Non posso presumere di poter avere un giudizio netto su tutto: sono obbligato a continui atti di fiducia verso organi di decisione politica, competenze ed esperienze accumulate che “rappresentano” l’organizzazione e sono tenute insieme dalla stessa “ragione sociale” nella ditta-sindacato. Non è che mancano i dubbi. Ma se essi dovessero spingersi sino ad autentiche contraddizioni con i miei convincimenti i casi sono due: se l’obiezione di coscienza è radicale sarebbe serio andarsene; se si tratta di contrasti su questo o quell’aspetto della strategia sindacale, o su un certo arco di scelte, devo avviare dall’interno una battaglia politica perché i miei convincimenti diventino patrimonio maggioritario. Entri d’un colpo nell’agone politico. Può infastidire ma è così. In ogni caso non è un gioco da ragazzi. Molti giudicano i fatti e le scelte dell’organizzazione come se loro non c’entrassero, come si fa spesso nei dibattiti tra intellettuali.
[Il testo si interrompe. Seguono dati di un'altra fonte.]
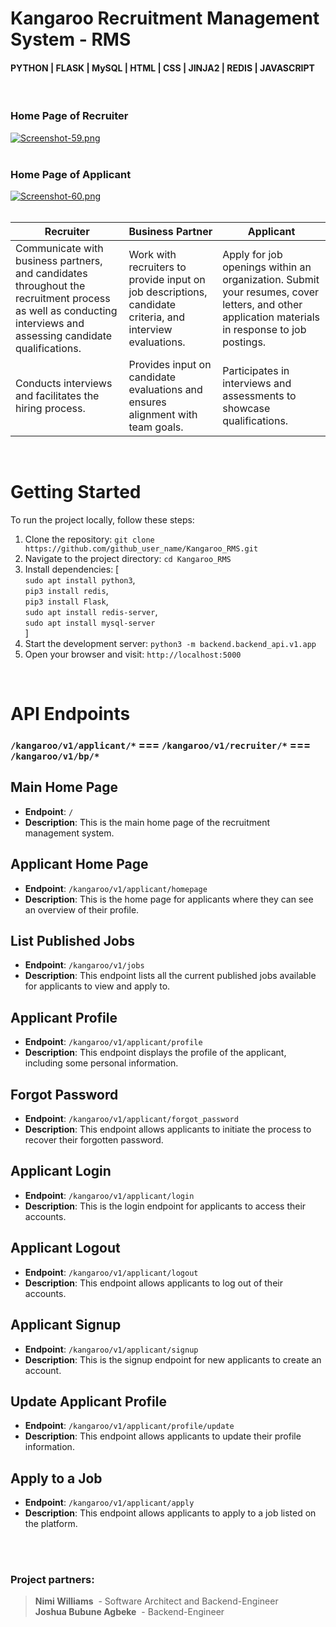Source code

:  # Kangaroo Recruitment Management System - RMS
 #### PYTHON | FLASK | MySQL | HTML | CSS | JINJA2 | REDIS | JAVASCRIPT
<br>

### **Home Page of Recruiter**
[![Screenshot-59.png](https://i.postimg.cc/gkbt48SC/Screenshot-59.png)](https://postimg.cc/K4Q58kyf)
<br>
<br>
### **Home Page of Applicant**
[![Screenshot-60.png](https://i.postimg.cc/0QJZ0yp5/Screenshot-60.png)](https://postimg.cc/xJnK0YxB)
<br>
<br>

|      Recruiter      |     Business Partner     |      Applicant      |
|---------------------|--------------------------|---------------------|
| Communicate with business partners, and candidates throughout the recruitment process as well as conducting interviews and assessing candidate qualifications. |  Work with recruiters to provide input on job descriptions, candidate criteria, and interview evaluations. | Apply for job openings within an organization. Submit your resumes, cover letters, and other application materials in response to job postings. |
| Conducts interviews and facilitates the hiring process. | Provides input on candidate evaluations and ensures alignment with team goals. | Participates in interviews and assessments to showcase qualifications. |

<br>

# Getting Started

To run the project locally, follow these steps:

1. Clone the repository: `git clone https://github.com/github_user_name/Kangaroo_RMS.git`
2. Navigate to the project directory: `cd Kangaroo_RMS`
3. Install dependencies: [ <br>`sudo apt install python3`,<br>`pip3 install redis`,<br> `pip3 install Flask`,<br>`sudo apt install redis-server`,<br>`sudo apt install mysql-server`<br> ]
4. Start the development server: `python3 -m backend.backend_api.v1.app`
5. Open your browser and visit: `http://localhost:5000`
<br>

# API Endpoints
### `/kangaroo/v1/applicant/*`  ===  `/kangaroo/v1/recruiter/*`  ===  `/kangaroo/v1/bp/*`

## Main Home Page
- **Endpoint**: `/`
- **Description**: This is the main home page of the recruitment management system.

## Applicant Home Page
- **Endpoint**: `/kangaroo/v1/applicant/homepage`
- **Description**: This is the home page for applicants where they can see an overview of their profile.

## List Published Jobs
- **Endpoint**: `/kangaroo/v1/jobs`
- **Description**: This endpoint lists all the current published jobs available for applicants to view and apply to.

## Applicant Profile
- **Endpoint**: `/kangaroo/v1/applicant/profile`
- **Description**: This endpoint displays the profile of the applicant, including some personal information.

## Forgot Password
- **Endpoint**: `/kangaroo/v1/applicant/forgot_password`
- **Description**: This endpoint allows applicants to initiate the process to recover their forgotten password.

## Applicant Login
- **Endpoint**: `/kangaroo/v1/applicant/login`
- **Description**: This is the login endpoint for applicants to access their accounts.

## Applicant Logout
- **Endpoint**: `/kangaroo/v1/applicant/logout`
- **Description**: This endpoint allows applicants to log out of their accounts.

## Applicant Signup
- **Endpoint**: `/kangaroo/v1/applicant/signup`
- **Description**: This is the signup endpoint for new applicants to create an account.

## Update Applicant Profile
- **Endpoint**: `/kangaroo/v1/applicant/profile/update`
- **Description**: This endpoint allows applicants to update their profile information.

## Apply to a Job
- **Endpoint**: `/kangaroo/v1/applicant/apply`
- **Description**: This endpoint allows applicants to apply to a job listed on the platform.




<br>
<br>

### Project partners:
> **Nimi Williams**
&nbsp;- Software Architect and Backend-Engineer<br>
> **Joshua Bubune Agbeke**
&nbsp;- Backend-Engineer



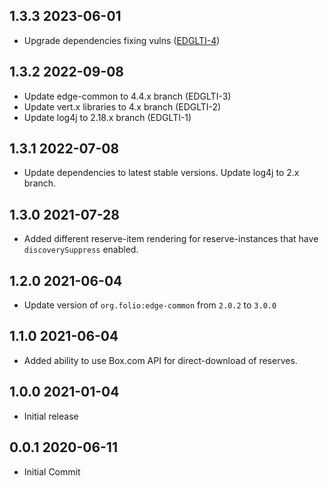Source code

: ## 1.3.3 2023-06-01
* Upgrade dependencies fixing vulns ([EDGLTI-4](https://issues.folio.org/browse/EDGLTI-4))

## 1.3.2 2022-09-08
* Update edge-common to 4.4.x branch (EDGLTI-3)
* Update vert.x libraries to 4.x branch (EDGLTI-2)
* Update log4j to 2.18.x branch (EDGLTI-1)

## 1.3.1 2022-07-08
* Update dependencies to latest stable versions. Update log4j to 2.x branch.

## 1.3.0 2021-07-28
* Added different reserve-item rendering for reserve-instances that have `discoverySuppress` enabled.

## 1.2.0 2021-06-04
* Update version of `org.folio:edge-common` from `2.0.2` to `3.0.0`

## 1.1.0 2021-06-04
* Added ability to use Box.com API for direct-download of reserves.

## 1.0.0 2021-01-04
* Initial release

## 0.0.1 2020-06-11
 * Initial Commit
Si pongono al centro (io e l’organizzazione) e sentenziano: normalmente con spirito negativo. Senza percezione (che mi sembra una parte importante di una coscienza politica impegnata direttamente in strutture) delle dinamiche della organizzazione mi sembra difficile lavorare in strutture di tipo politico. Esse esigono una pazienza ed una attenzione straordinaria. Ed infatti, solitarie introversioni, crisi di identità o di militanza, frustrazioni personali sono all’ordine del giorno tra molti dei miei amici operatori sindacali che, forse inconsapevolmente, hanno vissuto più su miti e idoli che sul carico di fatica, tempo e difficoltà presente in ogni seria azione politica.
C’è insomma un “servizio” esercitabile col lavoro dentro una struttura politica che è il nocciolo duro della sua stessa esperienza. C’è una pazienza ed obbedienza che è tutt’altra cosa dalla acquiescenza e dalla fedeltà ai o al potere. Naturalmente si rischia l’ambiguità e bisogna mettere in conto l’incomprensione di molti. Se, come capita normalmente, il giudizio di valore è relativo a fedeltà o appartenenze di “schieramento” (e le etichette sono colorate quasi sempre di ideologia, di partito) rischi l’isolamento e l’orfanotrofio. E se, nonostante le tue interiori coerenze, ti capita comunque di essere scelto, messo in lista, votato, incaricato di qualcosa, è chiaro che ciò è dovuto soltanto alla tua fedeltà allo schieramento. Se questo non è così evidente allora penseranno di te che sei una persona molto abile, un “mediatore” (e, sottinteso, un moderato). Essere chiamato “figlio di…”, ovviamente col sorriso ammiccante di chi ha capito tutto sul tuo conto è, per alcuni, equivalente ad un complimento (in fondo “è dei nostri anche lui”).
Le ambiguità ci sono, però, davvero, anche in me, La competizione su questo terreno è una tentazione molto forte nel mio lavoro. E i peccati di omissione (specialmente quelli) non si contano.
Ecco, in forma paradossale, quale vorrei che fosse lo stile profondo del mio lavoro: mentre son scelto e obbedisco in realtà son io che tengo le fila e la mia pazienza, alla fine, avrà ragione. Se avrò la forza di “tenere” su questa linea “vincerò”; ma allora è probabile l’arrivo di clamorose sconfitte umane. Del resto, fanno parte di una certa Promessa e mi par giusto prepararsi e metterle in conto.
[1] Si ringrazia Enrico Giacinto per le note biografiche di Maurizio Polverari.